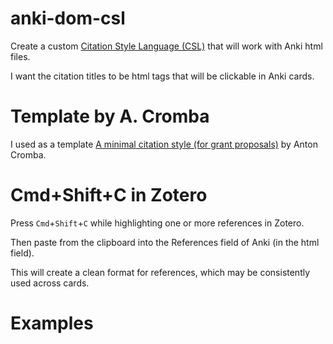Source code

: # anki-dom-csl

Create a custom [Citation Style Language (CSL)](https://citationstyles.org/) that will work with Anki html files.

I want the citation titles to be html <a> tags that will be clickable in Anki cards.

# Template by A. Cromba

I used as a template [A minimal citation style (for grant proposals)](https://anton.cromba.ch/2016/02/07/a-minimal-citation-stylefor-grant-proposals/) by Anton Cromba.

# Cmd+Shift+C in Zotero

Press `Cmd`+`Shift`+`C` while highlighting one or more references in Zotero.

Then paste from the clipboard into the References field of Anki (in the html field).

This will create a clean format for references, which may be consistently used across cards.

# Examples

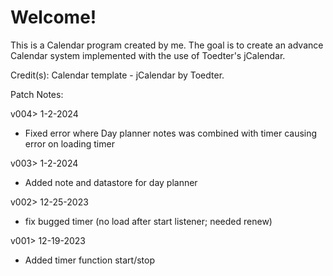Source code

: # Welcome!

This is a Calendar program created by me. The goal is to create an advance Calendar system implemented with the use of Toedter's jCalendar.

Credit(s): Calendar template - jCalendar by Toedter.

Patch Notes:

v004> 1-2-2024
- Fixed error where Day planner notes was combined with timer causing error on loading timer

v003> 1-2-2024
- Added note and datastore for day planner

v002> 12-25-2023
- fix bugged timer (no load after start listener; needed renew)

v001> 12-19-2023
- Added timer function start/stop
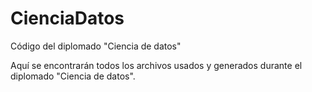 # CienciaDatos
Código del diplomado "Ciencia de datos"

Aquí se encontrarán todos los archivos usados y generados durante el diplomado "Ciencia de datos".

* * * * *

* **Task details**
Please reproduce every record exactly as written, excluding the pictures.

* **Answer to this exercise**
Source code

: # anki-dom-csl

Create a custom [Citation Style Language (CSL)](https://citationstyles.org/) that will work with Anki html files.

I want the citation titles to be html <a> tags that will be clickable in Anki cards.

# Template by A. Cromba

I used as a template [A minimal citation style (for grant proposals)](https://anton.cromba.ch/2016/02/07/a-minimal-citation-stylefor-grant-proposals/) by Anton Cromba.

# Cmd+Shift+C in Zotero

Press `Cmd`+`Shift`+`C` while highlighting one or more references in Zotero.

Then paste from the clipboard into the References field of Anki (in the html field).

This will create a clean format for references, which may be consistently used across cards.

# Examples

Source code

: # Welcome!

This is a Calendar program created by me. The goal is to create an advance Calendar system implemented with the use of Toedter's jCalendar.

Credit(s): Calendar template - jCalendar by Toedter.

Patch Notes:

v004> 1-2-2024
- Fixed error where Day planner notes was combined with timer causing error on loading timer

v003> 1-2-2024
- Added note and datastore for day planner

v002> 12-25-2023
- fix bugged timer (no load after start listener; needed renew)

v001> 12-19-2023
- Added timer function start/stop
 # CienciaDatos
Código del diplomado "Ciencia de datos"

Aquí se encontrarán todos los archivos usados y generados durante el diplomado "Ciencia de datos".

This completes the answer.